Wednesday, December 28, 2022

Its hard to try to write this all down. Thus, I disappear for a while after I post. It just takes me a while to process the feelings after I put it into words. 

The last I wrote, I described what happened the day you died. If you remember, I was sitting at a Mexican restaurant around the corner from your condo waiting to hear word when I (we) could come to see you. Nobody communicated anything with me - although Nicole was getting messages from "your people" working on final arrangements (specifically transporting your suit and a box of accessories to the funeral home). I had two margaritas and decided it was best to stop there. The anger was brewing. We were told we could being over tacos and leave, that visitors were not welcome. We dropped off those tacos (I insisted Michael bring Nicole up to say goodbye to you) and drove off. After I dropped Nicole off, Miriam called me to tell me you died.

That night was a mess. It was surreal. Honestly, it still is. I assumed the next morning I would be clued in on what was happening. Well, that was a stupid assumption.


The first message I got the next morning was from Kathleen. She just messaged to check in on me. The post she is referring to is one I made about you on Facebook.










Next I received a message from Nicole. When she and I departed I told her I would love to help with this suit drop off. Of course I wanted to be involved in your arrangements. Nicole was asked to drop off the suit on the South Side (where the funeral home was) because she was from the South Side. But she had no car and wasnt flexible and the plans were all over the place. I think she agreed in order to be involved - but it wasnt really even possible for her to do. 

So she messaged me trying to confirm that I could still do it. Also, she was obviously in communication with Quinn. I (at 11:17am) still heard nothing.

Part of that communication with Nicole involved her asking me where Jean was born. Obviously I knew this was not a random question. Nicole was getting asked information about Jean in order to complete death certificates and/or an obituary. Why were they asking Nicole?









Almost at the same time I get a message from Ruth, trying to confirm the same information. 

This was the first communication, if you recall, that I got from her in 2 days since June 2nd (and I wouldnt hear from here again until JUNE 7, but thats another post). That previous communication was a short response to a message I sent to her about your last wishes, in which she responded "Yes we are waking at Curley in Beverly. Burying in Graceland."

Now maybe SHE was insulted I had not reached out to her, and thats why she leads with a factual request instead of any sort of acknowledgment of the fact my sister just died. But, I was clearly cut from communicating with her days prior, so expecting me to suddenly reach out would have been ridiculous.
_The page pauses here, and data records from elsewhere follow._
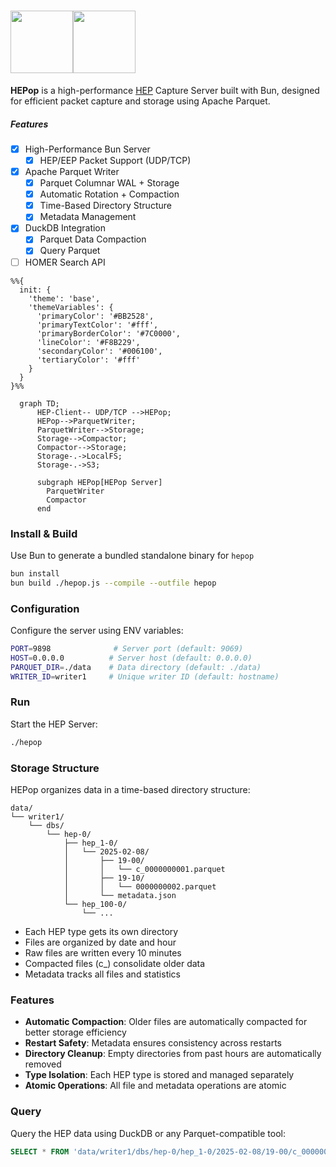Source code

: # <img src="https://user-images.githubusercontent.com/1423657/55069501-8348c400-5084-11e9-9931-fefe0f9874a7.png" height=100/><img src="https://github.com/user-attachments/assets/c8e858ea-bb21-45f3-82ac-a1cd955f30cf" height=100>

**HEPop** is a high-performance [HEP](https://github.com/sipcapture/hep) Capture Server built with Bun, designed for efficient packet capture and storage using Apache Parquet.

##### Features

- [x] High-Performance Bun Server
  - [x] HEP/EEP Packet Support (UDP/TCP)
- [x] Apache Parquet Writer
  - [x] Parquet Columnar WAL + Storage
  - [x] Automatic Rotation + Compaction
  - [x] Time-Based Directory Structure
  - [x] Metadata Management
- [x] DuckDB Integration
  - [x] Parquet Data Compaction
  - [x] Query Parquet
- [ ] HOMER Search API

```mermaid
%%{
  init: {
    'theme': 'base',
    'themeVariables': {
      'primaryColor': '#BB2528',
      'primaryTextColor': '#fff',
      'primaryBorderColor': '#7C0000',
      'lineColor': '#F8B229',
      'secondaryColor': '#006100',
      'tertiaryColor': '#fff'
    }
  }
}%%

  graph TD;
      HEP-Client-- UDP/TCP -->HEPop;
      HEPop-->ParquetWriter;
      ParquetWriter-->Storage;
      Storage-->Compactor;
      Compactor-->Storage;
      Storage-.->LocalFS;
      Storage-.->S3;

      subgraph HEPop[HEPop Server]
        ParquetWriter
        Compactor
      end

```

### Install & Build

Use Bun to generate a bundled standalone binary for `hepop`

```bash
bun install
bun build ./hepop.js --compile --outfile hepop
```

### Configuration
Configure the server using ENV variables:
```bash
PORT=9898              # Server port (default: 9069)
HOST=0.0.0.0          # Server host (default: 0.0.0.0)
PARQUET_DIR=./data    # Data directory (default: ./data)
WRITER_ID=writer1     # Unique writer ID (default: hostname)
```

### Run
Start the HEP Server:
```bash
./hepop
```

### Storage Structure
HEPop organizes data in a time-based directory structure:
```
data/
└── writer1/
    └── dbs/
        └── hep-0/
            ├── hep_1-0/
            │   └── 2025-02-08/
            │       ├── 19-00/
            │       │   └── c_0000000001.parquet
            │       ├── 19-10/
            │       │   └── 0000000002.parquet
            │       └── metadata.json
            └── hep_100-0/
                └── ...
```

- Each HEP type gets its own directory
- Files are organized by date and hour
- Raw files are written every 10 minutes
- Compacted files (c_) consolidate older data
- Metadata tracks all files and statistics

### Features
- **Automatic Compaction**: Older files are automatically compacted for better storage efficiency
- **Restart Safety**: Metadata ensures consistency across restarts
- **Directory Cleanup**: Empty directories from past hours are automatically removed
- **Type Isolation**: Each HEP type is stored and managed separately
- **Atomic Operations**: All file and metadata operations are atomic

### Query
Query the HEP data using DuckDB or any Parquet-compatible tool:
```sql
SELECT * FROM 'data/writer1/dbs/hep-0/hep_1-0/2025-02-08/19-00/c_0000000001.parquet' LIMIT 1;
```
Instead, I believe I was only contacted because they could not acquire this info any other way.

And it continued. I got the same message from Quinn. They were all working together on final documents and obituary and plans. I was excluded. FYI, I was also kicked off the suit drop off. Despite no direct communication with anyone, I was told (by Quinn) that they had it covered.

At least this message acknowledged that maybe I was also dealing with something at that time.










Now, I spent all day Saturday wondering what was going on. We pretended things were normal with the kids (even attending Lukes baseball game) and waited to tell them when we could do it in a safe way. Family members messaged me wondering what the arrangements were. I had no clue. Nobody told me anything. I knew the arrangements were in process because 1) the funeral home doesnt just hold a body forever and 2) I know they were talking about places that could host after the funeral at one point we were together and Michael was looking into it. So, there were arrangements. Just ... nobody told me.

So I started Googling. Literally. I googled your name. And the funeral home popped up and the wake info was there. So I told my family the details I obtained by Googling you.

Which brings me to the last communication I received that day. The previous ones posted were the only ones, until 7:11pm when Miriam messaged me. And this really set me off. I dont remember if I Googled you before or after her message, but here they were sorting through memories of you. Of us. Of my kids. And you can tell by the photo that they were printing stuff out - arranging and preparing. Without including me or asking me to be involved in any way. 




I already said that I was pretty upset. Not only did I just lose my sister, but I was being totally boxed out. Could it get much worse? Yes, it could. Miriam responded.

Im not sure what more I can say about this one. "I dont think anything official has gone out?"

Her assumption was that I would get official notices. I was not part of the group that might need to know in advance. Or, maybe out of courtesy, have the honor of being included. And then she tried to change the subject. And send me cute pics of you that she was assembling. Seriously? Seriously.  I also love the parts where she tells me "Ruth had a huge day" at the funeral home and cemetery and then lets me know she is going to lay low to restore. I cant think of anything more tactless she could have written. My response is also included.